EXERCISE PROMPT ->
Wherever a picture appears in the listing, leave it out, and copy the rest exactly.
________________
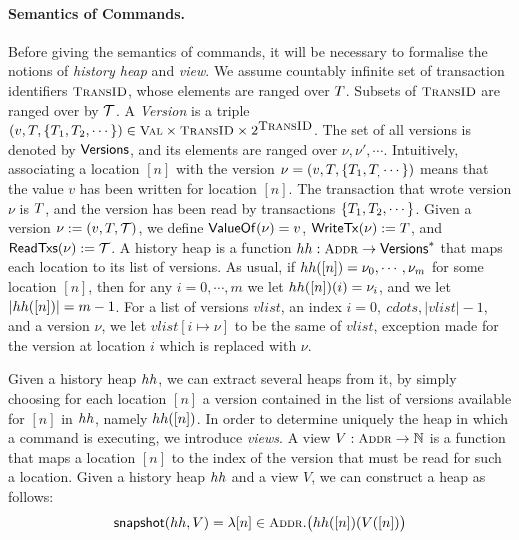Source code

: \documentclass[a4paper,UKenglish]{article}%
\theoremstyle{plain}
\begin{document}
\paragraph{\textbf{Semantics of Commands.}}
Before giving the semantics of commands, it will be necessary to formalise 
the notions of \emph{history heap} and \emph{view}. 
We assume countably infinite set of transaction identifiers $\TransID$, whose elements 
are ranged over $T$. Subsets of $\TransID$ are ranged over by $\mathcal{T}$. 
A \emph{Version} is a triple 
$(v, \tsid, \{\tsid_1, \tsid_2,\cdots\}) \in \Val \times \TransID \times 2^{\TransID}$. 
The set of all versions is denoted by $\mathsf{Versions}$, and its elements are ranged over $\nu, \nu', \cdots$. 
Intuitively, associating a location $[n]$ with the version $\nu = (v, T, \{T_1,T_,\cdots\})$ means that the 
value $v$ has been written for location $[n]$. The transaction that wrote version $\nu$ is $T$, 
and the version has been read by transactions $\{T_1,T_2,\cdots\}$. 
Given a version $\nu := (v, T, \mathcal{T})$, we define $\mathsf{ValueOf}(\nu) = v$, $\mathsf{WriteTx}(\nu) := T$, 
and $\mathsf{ReadTxs}(\nu) := \mathcal{T}$.
A history heap is a function $\hh: \Addr \rightarrow \Versions^{\ast}$ that 
maps each location to its list of versions. As usual, if 
$hh([n]) = \nu_0,\cdots, \nu_m$ for some location $[n]$, then for any 
$i= 0,\cdots, m$ we let $hh([n])(i) = \nu_i$, and we let $\lvert hh([n]) \rvert = m -1$. 
For a list of versions $vlist$, an index $i = 0,\ cdots, \lvert vlist \rvert - 1$, and a version $\nu$, 
we let  $vlist[i \mapsto \nu]$ to be the same of $vlist$, exception made for the version at 
location $i$ which is replaced with $\nu$.

Given a history heap $hh$, we can extract several heaps 
from it, by simply choosing for each location $[n]$ a version 
contained in the list of versions available for $[n]$ in $hh$, 
namely $hh([n])$. 
In order to determine uniquely the heap in which a command 
is executing, we introduce \emph{views}. A view $V : \Addr \rightarrow \mathbb{N}$ is 
a function that maps a location $[n]$ to the index of the version 
that must be read for such a location. Given a history heap $hh$ and a 
view $V$, we can construct a heap as follows:  
\[
\snapshot(\hh, V) = \lambda [n] \in \Addr. \big( \hh([n])(V([n]) \big)
\]
\end{document}
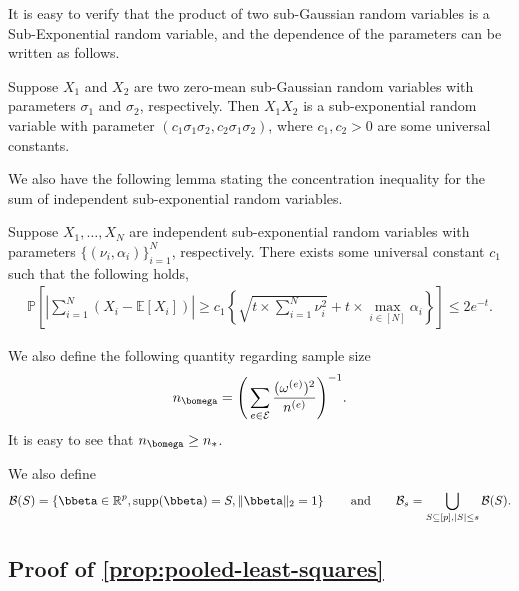 \documentclass[10pt]{article}
\numberwithin{equation}{section}
\newcommand*{\supp}{\mathrm{supp}}
\begin{document}
It is easy to verify that the product of two sub-Gaussian random variables is a Sub-Exponential random variable, and the dependence of the parameters can be written as follows.

\begin{lemma}
\label{lemma:product-sub-gaussian}
    Suppose $X_1$ and $X_2$ are two zero-mean sub-Gaussian random variables with parameters $\sigma_1$ and $\sigma_2$, respectively. Then $X_1 X_2$ is a sub-exponential random variable with parameter $(c_1 \sigma_1\sigma_2, c_2 \sigma_1\sigma_2)$, where $c_1,c_2>0$ are some universal constants.
\end{lemma}


We also have the following lemma stating the concentration inequality for the sum of independent sub-exponential random variables.
\begin{lemma}
\label{lemma:sum-sub-exp}
Suppose $X_1,\ldots, X_N$ are independent sub-exponential random variables with parameters $\{(\nu_i, \alpha_i)\}_{i=1}^N$, respectively. There exists some universal constant $c_1$ such that the following holds,
\begin{align*}
    \mathbb{P}\left[\left|\sum_{i=1}^N (X_i - \mathbb{E}[X_i]) \right| \ge c_1 \left\{\sqrt{t\times \sum_{i=1}^N \nu_i^2} + t\times \max_{i\in [N]} \alpha_i \right\}\right] \le 2e^{-t}.
\end{align*}
\end{lemma}

We also define the following quantity regarding sample size
\begin{align}
\label{eq:def-n-omega}
n_{\bomega} = \Bigg(\sum_{e\in \mathcal{E}} \frac{(\omega^{(e)})^2}{n^{(e)}}\Bigg)^{-1}.
\end{align} It is easy to see that $n_{\bomega} \ge n_*$.

We also define
\begin{align}
\mathcal{B}(S) = \left\{\bbeta \in \mathbb{R}^p, \supp(\bbeta) = S, \|\bbeta\|_2=1\right\} \qquad \text{and} \qquad \mathcal{B}_s = \bigcup_{S\subseteq [p], |S| \le s} \mathcal{B}(S). \label{eq:ball}
\end{align}

\subsection{Proof of \cref{prop:pooled-least-squares}}
\end{document}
________________
TASK RESULT ->
Source code

: \documentclass[a4paper,UKenglish]{article}%
\theoremstyle{plain}
\begin{document}
\paragraph{\textbf{Semantics of Commands.}}
Before giving the semantics of commands, it will be necessary to formalise 
the notions of \emph{history heap} and \emph{view}. 
We assume countably infinite set of transaction identifiers $\TransID$, whose elements 
are ranged over $T$. Subsets of $\TransID$ are ranged over by $\mathcal{T}$. 
A \emph{Version} is a triple 
$(v, \tsid, \{\tsid_1, \tsid_2,\cdots\}) \in \Val \times \TransID \times 2^{\TransID}$. 
The set of all versions is denoted by $\mathsf{Versions}$, and its elements are ranged over $\nu, \nu', \cdots$. 
Intuitively, associating a location $[n]$ with the version $\nu = (v, T, \{T_1,T_,\cdots\})$ means that the 
value $v$ has been written for location $[n]$. The transaction that wrote version $\nu$ is $T$, 
and the version has been read by transactions $\{T_1,T_2,\cdots\}$. 
Given a version $\nu := (v, T, \mathcal{T})$, we define $\mathsf{ValueOf}(\nu) = v$, $\mathsf{WriteTx}(\nu) := T$, 
and $\mathsf{ReadTxs}(\nu) := \mathcal{T}$.
A history heap is a function $\hh: \Addr \rightarrow \Versions^{\ast}$ that 
maps each location to its list of versions. As usual, if 
$hh([n]) = \nu_0,\cdots, \nu_m$ for some location $[n]$, then for any 
$i= 0,\cdots, m$ we let $hh([n])(i) = \nu_i$, and we let $\lvert hh([n]) \rvert = m -1$. 
For a list of versions $vlist$, an index $i = 0,\ cdots, \lvert vlist \rvert - 1$, and a version $\nu$, 
we let  $vlist[i \mapsto \nu]$ to be the same of $vlist$, exception made for the version at 
location $i$ which is replaced with $\nu$.

Given a history heap $hh$, we can extract several heaps 
from it, by simply choosing for each location $[n]$ a version 
contained in the list of versions available for $[n]$ in $hh$, 
namely $hh([n])$. 
In order to determine uniquely the heap in which a command 
is executing, we introduce \emph{views}. A view $V : \Addr \rightarrow \mathbb{N}$ is 
a function that maps a location $[n]$ to the index of the version 
that must be read for such a location. Given a history heap $hh$ and a 
view $V$, we can construct a heap as follows:  
\[
\snapshot(\hh, V) = \lambda [n] \in \Addr. \big( \hh([n])(V([n]) \big)
\]
\end{document}
 \documentclass[10pt]{article}
\numberwithin{equation}{section}
\newcommand*{\supp}{\mathrm{supp}}
\begin{document}
It is easy to verify that the product of two sub-Gaussian random variables is a Sub-Exponential random variable, and the dependence of the parameters can be written as follows.

\begin{lemma}
\label{lemma:product-sub-gaussian}
    Suppose $X_1$ and $X_2$ are two zero-mean sub-Gaussian random variables with parameters $\sigma_1$ and $\sigma_2$, respectively. Then $X_1 X_2$ is a sub-exponential random variable with parameter $(c_1 \sigma_1\sigma_2, c_2 \sigma_1\sigma_2)$, where $c_1,c_2>0$ are some universal constants.
\end{lemma}


We also have the following lemma stating the concentration inequality for the sum of independent sub-exponential random variables.
\begin{lemma}
\label{lemma:sum-sub-exp}
Suppose $X_1,\ldots, X_N$ are independent sub-exponential random variables with parameters $\{(\nu_i, \alpha_i)\}_{i=1}^N$, respectively. There exists some universal constant $c_1$ such that the following holds,
\begin{align*}
    \mathbb{P}\left[\left|\sum_{i=1}^N (X_i - \mathbb{E}[X_i]) \right| \ge c_1 \left\{\sqrt{t\times \sum_{i=1}^N \nu_i^2} + t\times \max_{i\in [N]} \alpha_i \right\}\right] \le 2e^{-t}.
\end{align*}
\end{lemma}

We also define the following quantity regarding sample size
\begin{align}
\label{eq:def-n-omega}
n_{\bomega} = \Bigg(\sum_{e\in \mathcal{E}} \frac{(\omega^{(e)})^2}{n^{(e)}}\Bigg)^{-1}.
\end{align} It is easy to see that $n_{\bomega} \ge n_*$.

We also define
\begin{align}
\mathcal{B}(S) = \left\{\bbeta \in \mathbb{R}^p, \supp(\bbeta) = S, \|\bbeta\|_2=1\right\} \qquad \text{and} \qquad \mathcal{B}_s = \bigcup_{S\subseteq [p], |S| \le s} \mathcal{B}(S). \label{eq:ball}
\end{align}

\subsection{Proof of \cref{prop:pooled-least-squares}}
\end{document}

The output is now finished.